● **Assignment**: Where the listing below has a line with "The Power of Lists in Communication", write out exactly that line and every line after it, stopping after the line with "When working in".

Entries provided Block Start

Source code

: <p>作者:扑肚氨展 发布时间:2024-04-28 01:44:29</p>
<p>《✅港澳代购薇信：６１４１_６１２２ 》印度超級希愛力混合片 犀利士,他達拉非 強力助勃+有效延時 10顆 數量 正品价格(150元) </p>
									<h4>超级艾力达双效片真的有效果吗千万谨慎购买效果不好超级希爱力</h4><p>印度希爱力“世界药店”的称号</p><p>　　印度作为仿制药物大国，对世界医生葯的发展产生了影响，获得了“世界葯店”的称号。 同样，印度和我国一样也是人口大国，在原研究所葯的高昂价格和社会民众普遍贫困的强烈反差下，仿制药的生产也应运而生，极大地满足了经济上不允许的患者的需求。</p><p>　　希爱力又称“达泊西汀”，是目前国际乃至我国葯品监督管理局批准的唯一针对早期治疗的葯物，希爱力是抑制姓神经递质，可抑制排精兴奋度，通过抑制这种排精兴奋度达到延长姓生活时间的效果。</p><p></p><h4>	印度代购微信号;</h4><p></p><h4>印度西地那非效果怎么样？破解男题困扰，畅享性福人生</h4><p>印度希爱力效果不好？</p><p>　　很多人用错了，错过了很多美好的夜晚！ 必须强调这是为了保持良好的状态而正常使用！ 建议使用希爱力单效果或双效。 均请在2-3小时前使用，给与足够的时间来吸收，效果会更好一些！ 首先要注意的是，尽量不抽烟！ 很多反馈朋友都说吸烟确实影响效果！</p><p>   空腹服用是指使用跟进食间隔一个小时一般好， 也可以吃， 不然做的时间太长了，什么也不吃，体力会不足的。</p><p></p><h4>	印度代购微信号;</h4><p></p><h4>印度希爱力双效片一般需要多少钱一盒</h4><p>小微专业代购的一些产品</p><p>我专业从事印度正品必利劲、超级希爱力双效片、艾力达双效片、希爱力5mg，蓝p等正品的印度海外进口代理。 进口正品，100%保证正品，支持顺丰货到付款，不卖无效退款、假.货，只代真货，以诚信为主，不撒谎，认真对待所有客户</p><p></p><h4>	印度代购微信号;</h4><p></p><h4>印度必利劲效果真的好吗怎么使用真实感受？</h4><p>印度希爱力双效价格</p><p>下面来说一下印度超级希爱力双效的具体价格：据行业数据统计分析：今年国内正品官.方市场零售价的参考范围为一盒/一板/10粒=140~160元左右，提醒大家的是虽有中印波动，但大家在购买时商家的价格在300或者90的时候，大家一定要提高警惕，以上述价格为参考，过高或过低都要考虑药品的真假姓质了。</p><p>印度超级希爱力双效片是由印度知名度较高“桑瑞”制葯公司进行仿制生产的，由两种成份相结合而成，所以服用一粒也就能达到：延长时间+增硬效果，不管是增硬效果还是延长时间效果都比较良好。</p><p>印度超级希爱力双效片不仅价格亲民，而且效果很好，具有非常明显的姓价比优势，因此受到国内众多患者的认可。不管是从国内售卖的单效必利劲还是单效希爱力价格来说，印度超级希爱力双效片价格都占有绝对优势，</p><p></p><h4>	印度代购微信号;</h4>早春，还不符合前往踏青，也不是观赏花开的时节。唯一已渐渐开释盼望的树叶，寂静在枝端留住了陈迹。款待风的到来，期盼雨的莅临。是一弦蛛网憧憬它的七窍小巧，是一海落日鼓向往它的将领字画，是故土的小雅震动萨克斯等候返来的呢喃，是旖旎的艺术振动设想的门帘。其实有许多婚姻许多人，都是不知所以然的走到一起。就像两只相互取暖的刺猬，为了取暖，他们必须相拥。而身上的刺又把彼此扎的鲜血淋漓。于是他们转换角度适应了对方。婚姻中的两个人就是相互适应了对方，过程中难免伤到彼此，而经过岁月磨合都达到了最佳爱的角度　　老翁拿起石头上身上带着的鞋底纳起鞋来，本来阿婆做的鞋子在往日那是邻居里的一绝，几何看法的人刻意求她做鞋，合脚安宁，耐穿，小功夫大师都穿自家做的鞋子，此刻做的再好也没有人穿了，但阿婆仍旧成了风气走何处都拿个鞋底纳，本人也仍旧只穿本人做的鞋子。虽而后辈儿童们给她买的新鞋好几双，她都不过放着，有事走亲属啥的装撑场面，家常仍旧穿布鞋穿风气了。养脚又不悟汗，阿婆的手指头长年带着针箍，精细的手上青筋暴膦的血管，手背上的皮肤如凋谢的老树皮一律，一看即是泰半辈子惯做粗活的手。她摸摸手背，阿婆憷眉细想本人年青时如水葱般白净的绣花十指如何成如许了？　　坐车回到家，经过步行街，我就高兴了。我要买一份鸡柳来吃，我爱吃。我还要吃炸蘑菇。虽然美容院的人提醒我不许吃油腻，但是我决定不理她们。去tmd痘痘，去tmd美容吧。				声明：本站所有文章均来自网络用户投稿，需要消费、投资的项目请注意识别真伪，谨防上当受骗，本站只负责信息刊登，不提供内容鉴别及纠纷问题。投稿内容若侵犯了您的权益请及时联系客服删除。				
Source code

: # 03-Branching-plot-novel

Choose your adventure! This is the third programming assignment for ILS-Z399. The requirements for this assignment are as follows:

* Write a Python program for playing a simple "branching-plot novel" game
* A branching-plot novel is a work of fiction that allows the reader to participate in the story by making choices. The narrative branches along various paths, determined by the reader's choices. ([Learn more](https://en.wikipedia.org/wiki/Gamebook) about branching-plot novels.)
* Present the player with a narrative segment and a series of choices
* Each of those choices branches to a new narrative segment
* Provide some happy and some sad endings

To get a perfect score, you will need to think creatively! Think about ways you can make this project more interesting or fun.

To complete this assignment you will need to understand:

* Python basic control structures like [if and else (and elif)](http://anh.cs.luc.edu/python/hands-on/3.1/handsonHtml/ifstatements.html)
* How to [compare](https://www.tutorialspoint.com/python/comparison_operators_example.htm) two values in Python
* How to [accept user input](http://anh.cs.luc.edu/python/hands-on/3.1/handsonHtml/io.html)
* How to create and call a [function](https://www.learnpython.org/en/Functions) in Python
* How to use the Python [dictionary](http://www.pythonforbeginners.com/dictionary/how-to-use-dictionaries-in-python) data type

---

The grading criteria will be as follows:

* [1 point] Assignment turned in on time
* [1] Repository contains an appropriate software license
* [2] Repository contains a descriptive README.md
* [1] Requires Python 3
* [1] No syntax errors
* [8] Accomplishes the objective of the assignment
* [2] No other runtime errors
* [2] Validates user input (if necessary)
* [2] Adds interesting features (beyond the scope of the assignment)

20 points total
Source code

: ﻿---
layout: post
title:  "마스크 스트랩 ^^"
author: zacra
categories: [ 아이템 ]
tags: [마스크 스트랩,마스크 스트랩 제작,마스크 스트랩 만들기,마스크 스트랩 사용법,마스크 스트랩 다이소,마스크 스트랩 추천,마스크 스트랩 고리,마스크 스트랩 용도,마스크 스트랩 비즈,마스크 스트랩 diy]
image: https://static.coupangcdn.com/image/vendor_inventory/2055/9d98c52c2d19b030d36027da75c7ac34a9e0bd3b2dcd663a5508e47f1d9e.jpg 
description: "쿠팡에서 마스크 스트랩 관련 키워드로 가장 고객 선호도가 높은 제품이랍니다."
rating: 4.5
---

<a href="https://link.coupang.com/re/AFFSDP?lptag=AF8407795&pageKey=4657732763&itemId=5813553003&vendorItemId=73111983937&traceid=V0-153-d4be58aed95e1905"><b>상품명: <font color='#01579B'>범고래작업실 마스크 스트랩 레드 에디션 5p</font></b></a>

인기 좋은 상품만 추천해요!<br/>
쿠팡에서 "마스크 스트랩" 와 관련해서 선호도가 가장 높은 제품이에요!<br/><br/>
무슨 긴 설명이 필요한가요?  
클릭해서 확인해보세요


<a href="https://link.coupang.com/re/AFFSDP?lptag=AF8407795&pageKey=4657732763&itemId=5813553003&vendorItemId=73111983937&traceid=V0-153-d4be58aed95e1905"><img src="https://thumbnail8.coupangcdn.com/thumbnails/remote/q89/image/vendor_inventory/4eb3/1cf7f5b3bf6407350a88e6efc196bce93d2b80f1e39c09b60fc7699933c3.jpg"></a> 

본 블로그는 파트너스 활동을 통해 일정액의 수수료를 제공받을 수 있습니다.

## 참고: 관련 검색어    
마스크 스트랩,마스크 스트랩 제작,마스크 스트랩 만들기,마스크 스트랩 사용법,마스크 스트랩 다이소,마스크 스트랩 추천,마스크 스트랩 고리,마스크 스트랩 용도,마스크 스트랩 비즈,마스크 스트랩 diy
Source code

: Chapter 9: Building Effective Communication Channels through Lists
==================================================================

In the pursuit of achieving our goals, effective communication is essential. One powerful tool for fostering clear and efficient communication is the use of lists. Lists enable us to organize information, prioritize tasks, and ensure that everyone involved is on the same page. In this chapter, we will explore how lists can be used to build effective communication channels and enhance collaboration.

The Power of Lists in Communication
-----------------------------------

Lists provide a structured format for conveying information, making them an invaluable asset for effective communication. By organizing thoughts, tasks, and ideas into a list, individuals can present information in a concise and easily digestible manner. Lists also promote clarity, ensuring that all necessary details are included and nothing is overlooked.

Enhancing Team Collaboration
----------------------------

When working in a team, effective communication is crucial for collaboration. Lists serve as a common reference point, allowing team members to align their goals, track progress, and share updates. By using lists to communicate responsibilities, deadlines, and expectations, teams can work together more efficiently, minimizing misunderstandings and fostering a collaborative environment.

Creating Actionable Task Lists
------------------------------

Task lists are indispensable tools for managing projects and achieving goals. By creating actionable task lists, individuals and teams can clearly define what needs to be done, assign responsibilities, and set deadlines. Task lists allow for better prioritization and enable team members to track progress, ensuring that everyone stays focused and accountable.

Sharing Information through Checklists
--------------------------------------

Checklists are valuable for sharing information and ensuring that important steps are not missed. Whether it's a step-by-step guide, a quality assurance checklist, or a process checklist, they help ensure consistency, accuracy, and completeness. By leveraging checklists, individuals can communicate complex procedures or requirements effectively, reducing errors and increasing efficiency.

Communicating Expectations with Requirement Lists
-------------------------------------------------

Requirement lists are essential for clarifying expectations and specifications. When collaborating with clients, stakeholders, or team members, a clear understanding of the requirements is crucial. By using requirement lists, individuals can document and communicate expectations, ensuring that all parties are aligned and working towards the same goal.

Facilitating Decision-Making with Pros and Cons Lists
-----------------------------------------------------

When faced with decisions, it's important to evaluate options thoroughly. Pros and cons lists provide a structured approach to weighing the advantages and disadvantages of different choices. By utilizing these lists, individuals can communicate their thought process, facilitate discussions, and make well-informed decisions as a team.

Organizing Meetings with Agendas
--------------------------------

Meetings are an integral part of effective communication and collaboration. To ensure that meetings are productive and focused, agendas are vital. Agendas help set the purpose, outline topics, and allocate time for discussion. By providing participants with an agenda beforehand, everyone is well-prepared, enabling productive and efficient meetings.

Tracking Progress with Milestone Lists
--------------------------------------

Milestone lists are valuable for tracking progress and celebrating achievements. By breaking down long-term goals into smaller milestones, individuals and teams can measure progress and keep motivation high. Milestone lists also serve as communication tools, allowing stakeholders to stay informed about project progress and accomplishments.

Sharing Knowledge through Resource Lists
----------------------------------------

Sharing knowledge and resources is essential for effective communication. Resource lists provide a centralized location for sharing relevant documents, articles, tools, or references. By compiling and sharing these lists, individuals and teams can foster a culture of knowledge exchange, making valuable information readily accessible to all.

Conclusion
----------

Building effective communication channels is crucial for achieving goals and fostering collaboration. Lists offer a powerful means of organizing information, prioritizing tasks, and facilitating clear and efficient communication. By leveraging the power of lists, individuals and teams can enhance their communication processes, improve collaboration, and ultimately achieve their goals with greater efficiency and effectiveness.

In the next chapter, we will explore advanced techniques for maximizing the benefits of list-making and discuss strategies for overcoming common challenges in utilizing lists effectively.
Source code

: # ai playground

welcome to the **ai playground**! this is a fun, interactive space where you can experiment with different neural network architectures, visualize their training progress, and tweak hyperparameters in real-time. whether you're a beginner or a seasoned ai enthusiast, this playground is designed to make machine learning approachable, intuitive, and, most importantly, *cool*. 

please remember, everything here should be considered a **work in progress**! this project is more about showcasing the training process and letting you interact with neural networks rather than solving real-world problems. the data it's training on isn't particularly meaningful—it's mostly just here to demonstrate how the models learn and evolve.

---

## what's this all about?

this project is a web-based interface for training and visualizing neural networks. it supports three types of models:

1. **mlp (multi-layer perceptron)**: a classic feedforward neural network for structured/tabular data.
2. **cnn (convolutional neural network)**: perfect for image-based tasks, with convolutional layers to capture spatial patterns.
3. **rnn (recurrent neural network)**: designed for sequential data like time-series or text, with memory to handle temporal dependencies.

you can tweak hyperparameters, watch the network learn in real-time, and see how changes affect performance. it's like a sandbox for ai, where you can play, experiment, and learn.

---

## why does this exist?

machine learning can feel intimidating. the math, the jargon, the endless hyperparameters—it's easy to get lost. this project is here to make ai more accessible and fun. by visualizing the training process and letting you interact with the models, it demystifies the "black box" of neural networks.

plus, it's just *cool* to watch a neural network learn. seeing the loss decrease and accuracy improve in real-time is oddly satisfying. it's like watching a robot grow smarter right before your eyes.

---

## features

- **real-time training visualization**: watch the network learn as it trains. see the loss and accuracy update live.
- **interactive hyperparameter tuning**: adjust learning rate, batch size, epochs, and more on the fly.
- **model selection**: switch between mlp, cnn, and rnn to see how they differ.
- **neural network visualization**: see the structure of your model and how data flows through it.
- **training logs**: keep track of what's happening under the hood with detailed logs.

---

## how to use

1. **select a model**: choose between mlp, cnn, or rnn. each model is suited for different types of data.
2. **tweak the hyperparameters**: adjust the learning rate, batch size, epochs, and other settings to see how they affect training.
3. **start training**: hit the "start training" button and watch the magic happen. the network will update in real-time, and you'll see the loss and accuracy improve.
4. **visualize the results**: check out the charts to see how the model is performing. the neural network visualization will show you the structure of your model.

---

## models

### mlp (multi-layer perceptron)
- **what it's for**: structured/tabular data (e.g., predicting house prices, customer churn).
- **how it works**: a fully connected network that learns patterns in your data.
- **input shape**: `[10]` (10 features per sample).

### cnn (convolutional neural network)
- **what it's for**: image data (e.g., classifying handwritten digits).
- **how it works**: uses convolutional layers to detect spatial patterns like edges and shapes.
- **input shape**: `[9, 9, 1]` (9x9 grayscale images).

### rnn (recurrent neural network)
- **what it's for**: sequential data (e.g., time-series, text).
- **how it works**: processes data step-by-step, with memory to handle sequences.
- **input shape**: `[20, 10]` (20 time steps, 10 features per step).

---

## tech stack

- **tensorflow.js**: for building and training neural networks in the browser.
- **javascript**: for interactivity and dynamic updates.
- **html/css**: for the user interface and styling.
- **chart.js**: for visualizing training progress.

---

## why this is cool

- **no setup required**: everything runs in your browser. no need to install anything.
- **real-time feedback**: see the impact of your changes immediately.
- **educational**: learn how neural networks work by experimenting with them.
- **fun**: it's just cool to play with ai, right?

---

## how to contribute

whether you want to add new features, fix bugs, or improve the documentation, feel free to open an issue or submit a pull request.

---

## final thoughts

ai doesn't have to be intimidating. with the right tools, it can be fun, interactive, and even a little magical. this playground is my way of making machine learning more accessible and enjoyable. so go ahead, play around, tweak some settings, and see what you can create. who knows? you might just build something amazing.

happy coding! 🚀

Entries provided Block End

● **Answer space**:
The Power of Lists in Communication
-----------------------------------

Lists provide a structured format for conveying information, making them an invaluable asset for effective communication. By organizing thoughts, tasks, and ideas into a list, individuals can present information in a concise and easily digestible manner. Lists also promote clarity, ensuring that all necessary details are included and nothing is overlooked.

Enhancing Team Collaboration
----------------------------

When working in a team, effective communication is crucial for collaboration. Lists serve as a common reference point, allowing team members to align their goals, track progress, and share updates. By using lists to communicate responsibilities, deadlines, and expectations, teams can work together more efficiently, minimizing misunderstandings and fostering a collaborative environment.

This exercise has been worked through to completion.